Nim is an exciting new programming language. It is about as easy to work with as ruby, but it compiles to very efficient C code.
It also uses itself as a pre-processor, so you can generate huge blobs of efficient code without having to do a lot of copying and pasting by hand.
This seems to make it ideally suitable for writing realtime signal processing code, and, by extension, SuperCollider plugins.
This is a proof of concept that shows to see how well it holds up in practice- and it works really well!
Installation
nimble install scnim
This is what a simple SuperCollider plugin looks like written with scnim.
# ExampleUGens.nim
import scnim
proc api_version(): int {.cdecl,exportc,dynlib.} =
return sc_api_version;
proc server_type(): ServerType {.cdecl,exportc,dynlib.}=
return when defined(SUPERNOVA): sc_server_supernova else: sc_server_scsynth
var ft: ptr InterfaceTable
type
Example = object of Unit
proc next(unit: ptr Example, numSamples: cint) {.cdecl,exportc,dynlib.} =
var
input = unit.mInBuf[]
output = unit.mOutBuf[]
for i in 0..numSamples:
output[i] = input[i]
proc ctor(unit: ptr Example) {.cdecl,exportc,dynlib.} =
unit.mCalcFunc = cast[UnitCalcFunc](next)

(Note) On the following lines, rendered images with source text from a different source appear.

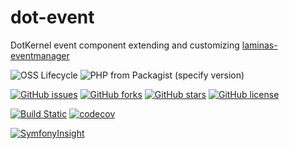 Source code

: # dot-event

DotKernel event component extending and customizing [laminas-eventmanager](https://docs.laminas.dev/laminas-eventmanager/)

![OSS Lifecycle](https://img.shields.io/osslifecycle/dotkernel/dot-event)
![PHP from Packagist (specify version)](https://img.shields.io/packagist/php-v/dotkernel/dot-event/3.4.1)

[![GitHub issues](https://img.shields.io/github/issues/dotkernel/dot-event)](https://github.com/dotkernel/dot-event/issues)
[![GitHub forks](https://img.shields.io/github/forks/dotkernel/dot-event)](https://github.com/dotkernel/dot-event/network)
[![GitHub stars](https://img.shields.io/github/stars/dotkernel/dot-event)](https://github.com/dotkernel/dot-event/stargazers)
[![GitHub license](https://img.shields.io/github/license/dotkernel/dot-event)](https://github.com/dotkernel/dot-event/blob/3.0/LICENSE.md)

[![Build Static](https://github.com/dotkernel/dot-event/actions/workflows/static-analysis.yml/badge.svg?branch=3.0)](https://github.com/dotkernel/dot-event/actions/workflows/static-analysis.yml)
[![codecov](https://codecov.io/gh/dotkernel/dot-event/graph/badge.svg?token=C00YQLVZ7Y)](https://codecov.io/gh/dotkernel/dot-event)

[![SymfonyInsight](https://insight.symfony.com/projects/5c4a19db-4114-4f92-a838-ea72ec4b9a5a/big.svg)](https://insight.symfony.com/projects/5c4a19db-4114-4f92-a838-ea72ec4b9a5a)
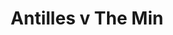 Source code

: ---
year: 1991
serialNumber: "0130" 
game: "Antilles"
title: "Antilles v The Min"
gameLocation: "Canon's Park"
gameDate: "/1991"
shortReport: ""
result: ""
resultType: ""
type: "game"
--- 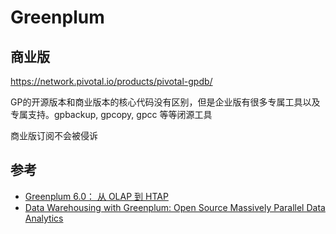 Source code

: # Greenplum

## 商业版

<https://network.pivotal.io/products/pivotal-gpdb/>

GP的开源版本和商业版本的核心代码没有区别，但是企业版有很多专属工具以及专属支持。gpbackup, gpcopy, gpcc 等等闭源工具

商业版订阅不会被侵诉

## 参考

* [Greenplum 6.0： 从 OLAP 到 HTAP](https://weibo.com/ttarticle/p/show?id=2309404451272836121085)
* [Data Warehousing with Greenplum: Open Source Massively Parallel Data Analytics](https://tanzu.vmware.com/content/ebooks/data-warehousing-with-greenplum) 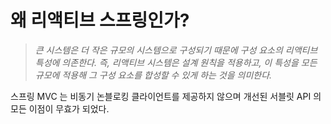 # 왜 리액티브 스프링인가?

> *큰 시스템은 더 작은 규모의 시스템으로 구성되기 때문에 구성 요소의 리액티브 특성에 의존한다. 즉, 리액티브 시스템은 설계 원칙을 적용하고, 이 특성을 모든 규모에 적용해 그 구성 요소를 합성할 수 있게 하는 것을 의미한다.*

스프링 MVC 는 비동기 논블로킹 클라이언트를 제공하지 않으며 개선된 서블릿 API 의 모든 이점이 무효가 되었다.
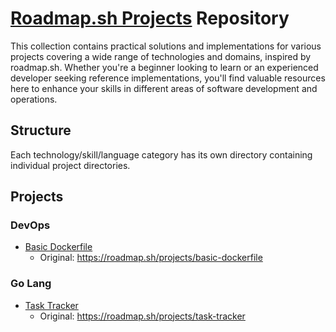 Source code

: # [Roadmap.sh Projects](https://roadmap.sh/projects) Repository

This collection contains practical solutions and implementations for various projects covering a wide range of technologies and domains, inspired by roadmap.sh. Whether you're a beginner looking to learn or an experienced developer seeking reference implementations, you'll find valuable resources here to enhance your skills in different areas of software development and operations.

## Structure

Each technology/skill/language category has its own directory containing individual project directories.

## Projects

### DevOps

- [Basic Dockerfile](https://github.com/Younesi/roadmap-projects/tree/main/devops/1-basic-docker-file)
  - Original: https://roadmap.sh/projects/basic-dockerfile

### Go Lang

- [Task Tracker](https://github.com/Younesi/roadmap-projects/tree/main/go/1-task-tracker)
  - Original: https://roadmap.sh/projects/task-tracker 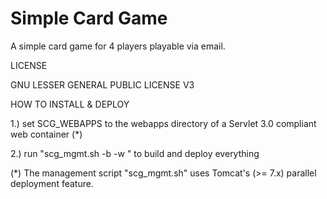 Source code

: Simple Card Game
================

A simple card game for 4 players playable via email.

LICENSE

GNU LESSER GENERAL PUBLIC LICENSE V3

HOW TO INSTALL & DEPLOY

1.) set SCG_WEBAPPS to the webapps directory of a Servlet 3.0 compliant web container (*)

2.) run "scg_mgmt.sh -b -w " to build and deploy everything

(*) The management script "scg_mgmt.sh" uses Tomcat's (>= 7.x) parallel deployment feature.

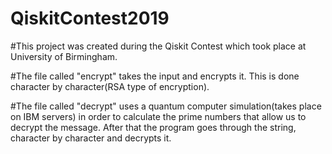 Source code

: # QiskitContest2019
#This project was created during the Qiskit Contest which took place at University of Birmingham.

#The file called "encrypt" takes the input and encrypts it. This is done character by character(RSA type of encryption).

#The file called "decrypt" uses a quantum computer simulation(takes place on IBM servers) in order 
to calculate the prime numbers that allow us to decrypt the message. After that the program goes through the string,
character by character and decrypts it.
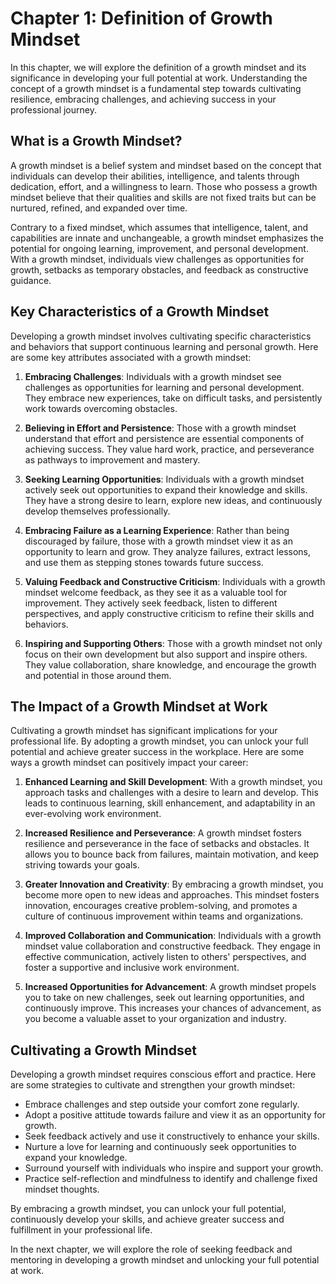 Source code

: Chapter 1: Definition of Growth Mindset
=======================================

In this chapter, we will explore the definition of a growth mindset and its significance in developing your full potential at work. Understanding the concept of a growth mindset is a fundamental step towards cultivating resilience, embracing challenges, and achieving success in your professional journey.

What is a Growth Mindset?
-------------------------

A growth mindset is a belief system and mindset based on the concept that individuals can develop their abilities, intelligence, and talents through dedication, effort, and a willingness to learn. Those who possess a growth mindset believe that their qualities and skills are not fixed traits but can be nurtured, refined, and expanded over time.

Contrary to a fixed mindset, which assumes that intelligence, talent, and capabilities are innate and unchangeable, a growth mindset emphasizes the potential for ongoing learning, improvement, and personal development. With a growth mindset, individuals view challenges as opportunities for growth, setbacks as temporary obstacles, and feedback as constructive guidance.

Key Characteristics of a Growth Mindset
---------------------------------------

Developing a growth mindset involves cultivating specific characteristics and behaviors that support continuous learning and personal growth. Here are some key attributes associated with a growth mindset:

1. **Embracing Challenges**: Individuals with a growth mindset see challenges as opportunities for learning and personal development. They embrace new experiences, take on difficult tasks, and persistently work towards overcoming obstacles.

2. **Believing in Effort and Persistence**: Those with a growth mindset understand that effort and persistence are essential components of achieving success. They value hard work, practice, and perseverance as pathways to improvement and mastery.

3. **Seeking Learning Opportunities**: Individuals with a growth mindset actively seek out opportunities to expand their knowledge and skills. They have a strong desire to learn, explore new ideas, and continuously develop themselves professionally.

4. **Embracing Failure as a Learning Experience**: Rather than being discouraged by failure, those with a growth mindset view it as an opportunity to learn and grow. They analyze failures, extract lessons, and use them as stepping stones towards future success.

5. **Valuing Feedback and Constructive Criticism**: Individuals with a growth mindset welcome feedback, as they see it as a valuable tool for improvement. They actively seek feedback, listen to different perspectives, and apply constructive criticism to refine their skills and behaviors.

6. **Inspiring and Supporting Others**: Those with a growth mindset not only focus on their own development but also support and inspire others. They value collaboration, share knowledge, and encourage the growth and potential in those around them.

The Impact of a Growth Mindset at Work
--------------------------------------

Cultivating a growth mindset has significant implications for your professional life. By adopting a growth mindset, you can unlock your full potential and achieve greater success in the workplace. Here are some ways a growth mindset can positively impact your career:

1. **Enhanced Learning and Skill Development**: With a growth mindset, you approach tasks and challenges with a desire to learn and develop. This leads to continuous learning, skill enhancement, and adaptability in an ever-evolving work environment.

2. **Increased Resilience and Perseverance**: A growth mindset fosters resilience and perseverance in the face of setbacks and obstacles. It allows you to bounce back from failures, maintain motivation, and keep striving towards your goals.

3. **Greater Innovation and Creativity**: By embracing a growth mindset, you become more open to new ideas and approaches. This mindset fosters innovation, encourages creative problem-solving, and promotes a culture of continuous improvement within teams and organizations.

4. **Improved Collaboration and Communication**: Individuals with a growth mindset value collaboration and constructive feedback. They engage in effective communication, actively listen to others' perspectives, and foster a supportive and inclusive work environment.

5. **Increased Opportunities for Advancement**: A growth mindset propels you to take on new challenges, seek out learning opportunities, and continuously improve. This increases your chances of advancement, as you become a valuable asset to your organization and industry.

Cultivating a Growth Mindset
----------------------------

Developing a growth mindset requires conscious effort and practice. Here are some strategies to cultivate and strengthen your growth mindset:

* Embrace challenges and step outside your comfort zone regularly.
* Adopt a positive attitude towards failure and view it as an opportunity for growth.
* Seek feedback actively and use it constructively to enhance your skills.
* Nurture a love for learning and continuously seek opportunities to expand your knowledge.
* Surround yourself with individuals who inspire and support your growth.
* Practice self-reflection and mindfulness to identify and challenge fixed mindset thoughts.

By embracing a growth mindset, you can unlock your full potential, continuously develop your skills, and achieve greater success and fulfillment in your professional life.

In the next chapter, we will explore the role of seeking feedback and mentoring in developing a growth mindset and unlocking your full potential at work.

proc load(inTable: ptr InterfaceTable) {.cdecl,exportc,dynlib.} =
ft = inTable;
discard ft.fDefineUnit("Example", sizeof(Example), cast[UnitCtorFunc](ctor), nil, 0'u32)
This gets compiled into an intermediate C++ file that links up with SuperCollider like a normal UGen does, using the following command:
nim --gc=none --app=lib --out=ExampleUGens.so cpp ExampleUGens.nim
The example can also be found in the examples
directory- see examples/README.md
to compile and use the example on SuperCollier.
Most of the code is boilerplate- have a look at the next
procedure to develop your code.
The same considerations apply when developing realtime code with Nim as with C++. Don't use features that allocate their own memory, prefer primitive types, keep it simple.
Nim normally uses a garbage collector, a system to automatically frees up that kind of memory. For UGen development, it is turned off using the -gc=none
switch above. As a neat side effect, the compiler will warn you about using "garbage collected memory", so if you're not sure which feature you can use, you can just try it and see if you get any warnings.
Theoretically, Nim SuperCollider plugins should be just as fast as C code, and occasionally faster when delivering optimizations. From looking at the generated code, I can say this is most likely true.
The code works and it's fast, so the proof of concept was a success!
The basics are present, so it can already be used to develop simple UGens by copying the example directory- but most more involved UGen features are still missing though.
Most of all, Nim-Code is usually considered "safe", which means that if your program compiles, it won't crash. This isn't the case yet for scnim- Nim is really good at creating language features, so it should be quite possible to hide away all the gritty details behind a very clean interface without sacrificing performance- but we haven't figured out yet how to do that.
Most SuperCollider plugin headers were already automatically translated to nim, they require manual adapting though. This has been done for the basic features in the example above, but not yet for
- Buffers
- Demand UGens
- Plugin commands
- Async commands
- Generator commands
- Supernova support
Nim does automatic dead code elimination if you add the --deadCodeElim=on
switch to the compile command above. Still, when the features are implemented, some code cleanup and possibly optimization should be performed before declaring this stable.
Nim is cross-platform, so in principle, this will work on Windows, Linux and OSX. It has only been tested on Linux so far, so compile instructions need to be added for other platforms.
Some tooling to add dependencies would be helpful, possibly adapting cmake
.
All contributions are welcome, large and small!
(c) 2018 Carlo Capocasa. MIT License.